======== Entries shown

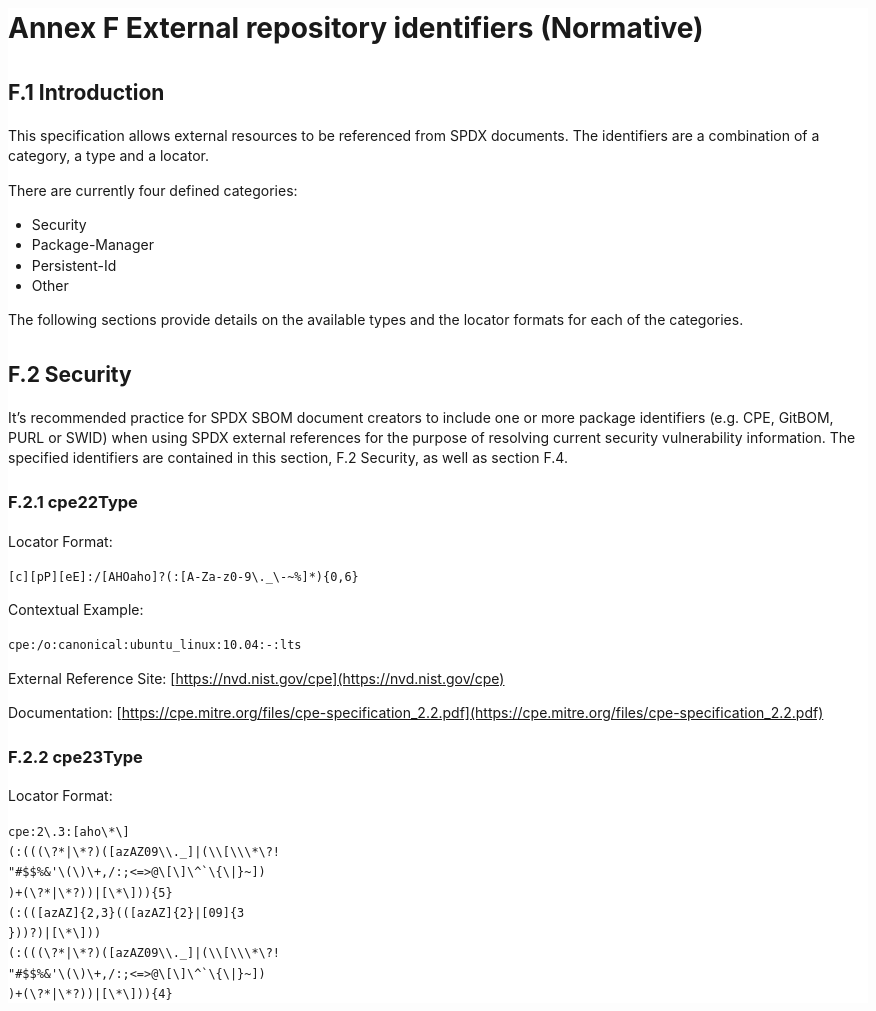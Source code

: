 # Annex F External repository identifiers (Normative)

## F.1 Introduction <a name="F.1"></a>

This specification allows external resources
to be referenced from SPDX documents.
The identifiers are a combination of a category, a type and a locator.

There are currently four defined categories:

* Security
* Package-Manager
* Persistent-Id
* Other

The following sections provide details on the available types
and the locator formats for each of the categories.

## F.2 Security <a name="F.2"></a>

It’s recommended practice for SPDX SBOM document creators to include one or more package identifiers (e.g.  CPE, GitBOM, PURL or SWID) when using SPDX external references for the purpose of resolving current security vulnerability information. The specified identifiers are contained in this section, F.2 Security, as well as section F.4.

### F.2.1 cpe22Type <a name="cpe22"></a>

Locator Format:

```text
[c][pP][eE]:/[AHOaho]?(:[A-Za-z0-9\._\-~%]*){0,6}
```

Contextual Example:

```text
cpe:/o:canonical:ubuntu_linux:10.04:-:lts
```

External Reference Site: [https://nvd.nist.gov/cpe](https://nvd.nist.gov/cpe)

Documentation: [https://cpe.mitre.org/files/cpe-specification_2.2.pdf](https://cpe.mitre.org/files/cpe-specification_2.2.pdf)

### F.2.2 cpe23Type <a name="cpe23"></a>

Locator Format:

```text
cpe:2\.3:[aho\*\­]
(:(((\?*|\*?)([a­zA­Z0­9\­\._]|(\\[\\\*\?!
"#$$%&'\(\)\+,/:;<=>@\[\]\^`\{\|}~])
)+(\?*|\*?))|[\*\­])){5}
(:(([a­zA­Z]{2,3}(­([a­zA­Z]{2}|[0­9]{3
}))?)|[\*\­]))
(:(((\?*|\*?)([a­zA­Z0­9\­\._]|(\\[\\\*\?!
"#$$%&'\(\)\+,/:;<=>@\[\]\^`\{\|}~])
)+(\?*|\*?))|[\*\­])){4}
```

================

_What is being asked_
Where a line of the records has the string "name", return that line.

_Answer box_
## F.1 Introduction <a name="F.1"></a>
## F.2 Security <a name="F.2"></a>
### F.2.1 cpe22Type <a name="cpe22"></a>
### F.2.2 cpe23Type <a name="cpe23"></a>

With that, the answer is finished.